Oh my heart! My heart is still healing from this novel. Julia Pastrana was a born ‘freak’, but an accomplished very talented one who was a dancer, a performer, could speak several languages and could both charm and horrify people. But like many women, all she wanted was to be loved for who she was beneath her ‘animal countenance’. Everyone knows no man could ever look upon such ugliness and find love, it is unheard of, surely. She feels cursed, could her mother have gone out under a full moon and her punishment was this monster infant? Julia finds a shaman and what she wants to know is as human a question as any other  warm-blooded girl’s, will she be loved?  Is she Incredibly the shaman informs her she will be loved within a year. Sure enough, as soon as Theodore Lent enters her life and offers her the chance to see the world it doesn’t take much convincing but getting over her fear. They become more than business partners but Theo is both disturbed by and hungry for Julia. She is a money-maker for these strange times, when curiousities were all the rage. But this story takes readers past her stage persona and finds a lonely woman that suffers the cruelties of her face. Walking the streets veiled in generally a must, and when she is ‘uncovered’ the cruelty and meanness of others exposes the ugliness in the hearts of the average person, begging the question ‘who is the real monster?’ Theo himself is often suspect, and is this love? Is this a love worthy of Julia? I can’t go into detail about what fortunes come to light, or how it broke my heart except to say maybe preserving curiosities can be a monstrous perversity. Theo finds Julia to be a marvel, a rare exotic gift but he struggles too with his feelings. 

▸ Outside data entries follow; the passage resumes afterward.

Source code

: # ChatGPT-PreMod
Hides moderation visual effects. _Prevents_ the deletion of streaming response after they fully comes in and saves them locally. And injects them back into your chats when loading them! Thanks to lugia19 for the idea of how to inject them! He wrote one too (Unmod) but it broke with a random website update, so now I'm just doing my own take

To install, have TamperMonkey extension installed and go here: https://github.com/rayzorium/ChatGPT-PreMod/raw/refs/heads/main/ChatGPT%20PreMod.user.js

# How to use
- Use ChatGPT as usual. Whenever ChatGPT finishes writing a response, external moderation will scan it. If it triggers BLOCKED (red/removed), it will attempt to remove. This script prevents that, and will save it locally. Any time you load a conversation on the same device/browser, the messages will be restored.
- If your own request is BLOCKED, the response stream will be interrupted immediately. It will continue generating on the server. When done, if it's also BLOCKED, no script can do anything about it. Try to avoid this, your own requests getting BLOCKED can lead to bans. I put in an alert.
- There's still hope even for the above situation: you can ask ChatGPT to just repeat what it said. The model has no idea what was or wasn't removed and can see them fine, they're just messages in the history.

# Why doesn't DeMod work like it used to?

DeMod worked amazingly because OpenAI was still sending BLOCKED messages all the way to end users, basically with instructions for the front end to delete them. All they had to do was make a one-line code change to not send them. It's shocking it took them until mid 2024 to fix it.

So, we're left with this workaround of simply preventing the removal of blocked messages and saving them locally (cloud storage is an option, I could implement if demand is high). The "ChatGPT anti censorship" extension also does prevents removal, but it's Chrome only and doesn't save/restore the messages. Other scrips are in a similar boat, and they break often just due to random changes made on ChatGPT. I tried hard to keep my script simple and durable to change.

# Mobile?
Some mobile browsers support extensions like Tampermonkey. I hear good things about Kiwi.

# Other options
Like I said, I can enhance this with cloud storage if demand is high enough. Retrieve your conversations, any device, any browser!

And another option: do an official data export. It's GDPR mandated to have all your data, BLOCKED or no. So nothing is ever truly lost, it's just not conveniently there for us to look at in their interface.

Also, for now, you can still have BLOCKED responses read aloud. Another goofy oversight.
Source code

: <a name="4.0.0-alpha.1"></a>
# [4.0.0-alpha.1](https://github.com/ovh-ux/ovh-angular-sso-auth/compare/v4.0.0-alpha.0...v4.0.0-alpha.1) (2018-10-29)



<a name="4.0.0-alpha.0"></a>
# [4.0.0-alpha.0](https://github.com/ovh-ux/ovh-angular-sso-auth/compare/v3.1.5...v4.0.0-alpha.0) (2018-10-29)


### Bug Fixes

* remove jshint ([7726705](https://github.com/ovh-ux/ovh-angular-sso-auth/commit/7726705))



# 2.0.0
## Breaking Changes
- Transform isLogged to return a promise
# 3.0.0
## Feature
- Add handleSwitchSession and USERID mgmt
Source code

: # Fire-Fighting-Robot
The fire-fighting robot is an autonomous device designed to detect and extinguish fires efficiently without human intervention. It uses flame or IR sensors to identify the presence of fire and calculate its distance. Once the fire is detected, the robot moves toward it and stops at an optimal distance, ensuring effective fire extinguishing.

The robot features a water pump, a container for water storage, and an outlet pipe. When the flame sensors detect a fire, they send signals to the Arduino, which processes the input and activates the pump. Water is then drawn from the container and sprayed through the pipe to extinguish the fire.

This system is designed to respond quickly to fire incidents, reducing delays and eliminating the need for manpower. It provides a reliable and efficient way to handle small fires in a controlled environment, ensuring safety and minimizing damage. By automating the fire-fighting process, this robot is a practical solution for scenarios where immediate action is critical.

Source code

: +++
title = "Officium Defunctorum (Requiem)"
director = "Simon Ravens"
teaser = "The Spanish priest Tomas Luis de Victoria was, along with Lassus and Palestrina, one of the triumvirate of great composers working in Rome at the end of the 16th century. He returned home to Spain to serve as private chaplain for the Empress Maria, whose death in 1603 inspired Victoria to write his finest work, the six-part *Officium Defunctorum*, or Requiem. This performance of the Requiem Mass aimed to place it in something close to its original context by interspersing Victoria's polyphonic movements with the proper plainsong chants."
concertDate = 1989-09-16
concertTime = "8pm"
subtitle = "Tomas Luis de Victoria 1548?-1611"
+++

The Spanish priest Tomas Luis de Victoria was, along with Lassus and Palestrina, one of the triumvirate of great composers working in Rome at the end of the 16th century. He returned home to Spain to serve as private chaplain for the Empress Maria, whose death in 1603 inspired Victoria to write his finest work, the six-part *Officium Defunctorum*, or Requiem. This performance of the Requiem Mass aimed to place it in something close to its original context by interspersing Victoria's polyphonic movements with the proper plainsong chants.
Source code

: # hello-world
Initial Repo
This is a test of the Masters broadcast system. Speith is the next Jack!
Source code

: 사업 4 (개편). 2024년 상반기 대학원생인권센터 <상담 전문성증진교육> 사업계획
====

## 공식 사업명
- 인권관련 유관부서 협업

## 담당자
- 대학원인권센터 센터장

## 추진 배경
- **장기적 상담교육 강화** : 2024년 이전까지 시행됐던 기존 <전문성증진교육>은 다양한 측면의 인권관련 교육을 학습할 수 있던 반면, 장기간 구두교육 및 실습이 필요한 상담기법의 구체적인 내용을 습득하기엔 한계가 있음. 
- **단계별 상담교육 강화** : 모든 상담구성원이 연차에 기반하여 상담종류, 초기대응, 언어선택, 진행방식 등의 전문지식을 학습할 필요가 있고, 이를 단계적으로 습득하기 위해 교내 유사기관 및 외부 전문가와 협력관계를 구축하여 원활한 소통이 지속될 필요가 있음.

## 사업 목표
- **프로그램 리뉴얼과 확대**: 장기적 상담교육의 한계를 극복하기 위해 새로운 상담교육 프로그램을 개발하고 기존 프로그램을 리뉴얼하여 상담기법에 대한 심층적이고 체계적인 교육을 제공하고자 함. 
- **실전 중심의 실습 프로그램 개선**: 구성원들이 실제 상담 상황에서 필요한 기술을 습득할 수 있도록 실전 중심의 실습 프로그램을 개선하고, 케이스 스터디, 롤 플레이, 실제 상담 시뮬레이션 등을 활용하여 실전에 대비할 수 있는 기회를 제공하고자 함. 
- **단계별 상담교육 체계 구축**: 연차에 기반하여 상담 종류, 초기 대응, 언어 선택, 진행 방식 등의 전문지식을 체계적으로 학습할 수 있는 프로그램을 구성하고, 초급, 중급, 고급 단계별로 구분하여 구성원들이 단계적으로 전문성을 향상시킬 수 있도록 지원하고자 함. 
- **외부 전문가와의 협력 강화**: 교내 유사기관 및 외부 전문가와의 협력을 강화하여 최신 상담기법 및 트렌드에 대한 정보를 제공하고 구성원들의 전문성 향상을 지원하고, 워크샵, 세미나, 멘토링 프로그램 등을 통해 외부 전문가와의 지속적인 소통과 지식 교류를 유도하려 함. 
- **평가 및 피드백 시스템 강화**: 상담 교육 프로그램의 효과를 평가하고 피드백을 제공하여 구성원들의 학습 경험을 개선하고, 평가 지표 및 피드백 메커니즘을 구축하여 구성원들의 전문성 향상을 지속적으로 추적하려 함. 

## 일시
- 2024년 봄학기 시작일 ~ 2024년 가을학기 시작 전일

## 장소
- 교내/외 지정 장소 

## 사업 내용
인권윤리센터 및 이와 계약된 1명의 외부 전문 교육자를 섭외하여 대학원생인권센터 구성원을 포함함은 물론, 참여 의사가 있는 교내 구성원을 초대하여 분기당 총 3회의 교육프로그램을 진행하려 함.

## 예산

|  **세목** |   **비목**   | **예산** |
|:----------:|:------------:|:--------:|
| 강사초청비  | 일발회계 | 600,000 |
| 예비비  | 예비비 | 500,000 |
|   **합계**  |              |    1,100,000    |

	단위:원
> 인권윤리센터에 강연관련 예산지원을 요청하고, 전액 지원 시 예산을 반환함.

I don’t want to give anything away, but this story is about humanity and inhumanity at the same time. It’s about our perceptions, and how true beauty is sometimes hidden in the least likely places. I felt shame for the abuse of Julia and people like her (yes this is fictionalized  account but she did exist). On the one hand people think ‘well at least she was able to make a career of her ‘misfortune of birth’, but on the other why must someone deemed flawed become a side-show for the rest of the world? How horrifying, the hungry eyes paying to see the ‘oddity’, how heart-wrenching to read of one’s own shocking ‘ugliness’. How terrible to love a man who is also an opportunist, even depriving you of your final rest… well without giving much away, by the end my heart was carrying such heaviness that I am still thinking about her today. Not often fiction stays with me, but it’s beautiful when it does. 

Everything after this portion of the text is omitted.